> [Assignment]:
Return only the lines starting at the line that contains "Please take a" and ending with the final line of the listing; include both endpoints.

> [Given records]:
- - - - -

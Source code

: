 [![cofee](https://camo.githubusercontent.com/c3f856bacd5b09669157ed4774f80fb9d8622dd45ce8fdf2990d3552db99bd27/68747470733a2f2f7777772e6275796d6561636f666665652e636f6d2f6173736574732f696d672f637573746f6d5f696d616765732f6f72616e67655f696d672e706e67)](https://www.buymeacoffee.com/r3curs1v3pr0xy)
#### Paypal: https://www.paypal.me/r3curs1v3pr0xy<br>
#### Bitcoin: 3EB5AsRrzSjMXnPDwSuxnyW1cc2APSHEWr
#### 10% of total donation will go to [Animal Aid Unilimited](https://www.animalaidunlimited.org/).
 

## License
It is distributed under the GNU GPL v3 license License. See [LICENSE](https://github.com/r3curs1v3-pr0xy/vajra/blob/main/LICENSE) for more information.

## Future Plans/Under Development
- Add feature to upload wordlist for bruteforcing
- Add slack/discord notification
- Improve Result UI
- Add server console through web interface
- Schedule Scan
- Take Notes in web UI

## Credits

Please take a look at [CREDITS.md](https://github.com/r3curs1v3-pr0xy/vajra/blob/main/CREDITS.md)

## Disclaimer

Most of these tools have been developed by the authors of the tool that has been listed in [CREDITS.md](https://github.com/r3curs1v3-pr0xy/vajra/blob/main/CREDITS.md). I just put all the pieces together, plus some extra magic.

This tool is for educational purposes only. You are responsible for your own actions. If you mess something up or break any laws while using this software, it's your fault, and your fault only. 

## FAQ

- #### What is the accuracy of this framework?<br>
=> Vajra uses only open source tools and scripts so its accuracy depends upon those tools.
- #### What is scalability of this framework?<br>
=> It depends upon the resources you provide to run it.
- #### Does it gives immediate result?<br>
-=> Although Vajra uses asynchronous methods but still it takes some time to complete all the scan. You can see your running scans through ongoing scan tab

- - - - -

> [Answer]:
Please take a look at [CREDITS.md](https://github.com/r3curs1v3-pr0xy/vajra/blob/main/CREDITS.md)

## Disclaimer

Most of these tools have been developed by the authors of the tool that has been listed in [CREDITS.md](https://github.com/r3curs1v3-pr0xy/vajra/blob/main/CREDITS.md). I just put all the pieces together, plus some extra magic.

This tool is for educational purposes only. You are responsible for your own actions. If you mess something up or break any laws while using this software, it's your fault, and your fault only. 

## FAQ

- #### What is the accuracy of this framework?<br>
=> Vajra uses only open source tools and scripts so its accuracy depends upon those tools.
- #### What is scalability of this framework?<br>
=> It depends upon the resources you provide to run it.
- #### Does it gives immediate result?<br>
-=> Although Vajra uses asynchronous methods but still it takes some time to complete all the scan. You can see your running scans through ongoing scan tab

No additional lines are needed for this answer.